## What you will do
In the entries below, some lines hold the string "function"; please say how many, giving the number and nothing else.

## Material shown
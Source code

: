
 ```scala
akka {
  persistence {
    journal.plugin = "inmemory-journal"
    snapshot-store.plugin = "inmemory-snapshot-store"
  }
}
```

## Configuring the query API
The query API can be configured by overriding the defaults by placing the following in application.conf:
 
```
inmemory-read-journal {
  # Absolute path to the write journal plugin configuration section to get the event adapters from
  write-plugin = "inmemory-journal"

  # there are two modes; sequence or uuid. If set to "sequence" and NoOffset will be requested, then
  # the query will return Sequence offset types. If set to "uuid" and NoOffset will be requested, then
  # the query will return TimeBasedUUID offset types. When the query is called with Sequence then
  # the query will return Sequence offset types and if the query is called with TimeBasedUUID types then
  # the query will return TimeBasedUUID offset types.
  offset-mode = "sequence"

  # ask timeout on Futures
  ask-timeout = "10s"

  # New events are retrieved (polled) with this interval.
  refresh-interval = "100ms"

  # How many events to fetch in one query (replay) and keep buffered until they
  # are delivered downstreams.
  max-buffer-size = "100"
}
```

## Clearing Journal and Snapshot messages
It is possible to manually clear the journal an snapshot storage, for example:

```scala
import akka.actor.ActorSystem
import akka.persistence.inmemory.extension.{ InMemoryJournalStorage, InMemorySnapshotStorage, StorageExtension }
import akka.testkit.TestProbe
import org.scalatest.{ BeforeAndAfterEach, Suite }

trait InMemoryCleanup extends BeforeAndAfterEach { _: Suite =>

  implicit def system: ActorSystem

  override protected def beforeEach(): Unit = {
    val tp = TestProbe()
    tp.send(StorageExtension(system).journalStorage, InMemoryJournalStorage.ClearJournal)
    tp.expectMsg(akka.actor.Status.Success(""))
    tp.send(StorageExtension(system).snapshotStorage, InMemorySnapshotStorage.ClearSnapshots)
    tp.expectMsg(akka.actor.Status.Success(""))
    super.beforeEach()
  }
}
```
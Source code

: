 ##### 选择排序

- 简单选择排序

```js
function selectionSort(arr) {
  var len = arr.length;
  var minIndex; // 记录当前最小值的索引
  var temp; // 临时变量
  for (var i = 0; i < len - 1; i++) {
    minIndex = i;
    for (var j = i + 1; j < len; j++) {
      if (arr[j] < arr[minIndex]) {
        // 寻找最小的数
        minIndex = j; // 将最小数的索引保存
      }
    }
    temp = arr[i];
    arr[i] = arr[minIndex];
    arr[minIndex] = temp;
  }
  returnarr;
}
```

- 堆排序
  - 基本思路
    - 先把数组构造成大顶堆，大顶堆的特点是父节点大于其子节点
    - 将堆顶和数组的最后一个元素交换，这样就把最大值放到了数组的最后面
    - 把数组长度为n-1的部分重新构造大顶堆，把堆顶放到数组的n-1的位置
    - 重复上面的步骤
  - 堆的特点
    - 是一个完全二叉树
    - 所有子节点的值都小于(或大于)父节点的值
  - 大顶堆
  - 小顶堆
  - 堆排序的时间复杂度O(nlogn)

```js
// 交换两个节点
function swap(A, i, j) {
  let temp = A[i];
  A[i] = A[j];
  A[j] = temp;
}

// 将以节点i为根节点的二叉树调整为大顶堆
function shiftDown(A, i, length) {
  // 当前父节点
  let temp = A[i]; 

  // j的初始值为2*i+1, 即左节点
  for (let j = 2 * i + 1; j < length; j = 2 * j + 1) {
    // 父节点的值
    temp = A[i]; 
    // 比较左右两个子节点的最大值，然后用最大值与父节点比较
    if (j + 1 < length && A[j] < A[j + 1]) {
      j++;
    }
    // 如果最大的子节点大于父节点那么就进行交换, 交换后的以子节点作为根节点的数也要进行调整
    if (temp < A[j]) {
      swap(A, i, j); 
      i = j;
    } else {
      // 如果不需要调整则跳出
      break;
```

## Output of the exercise
3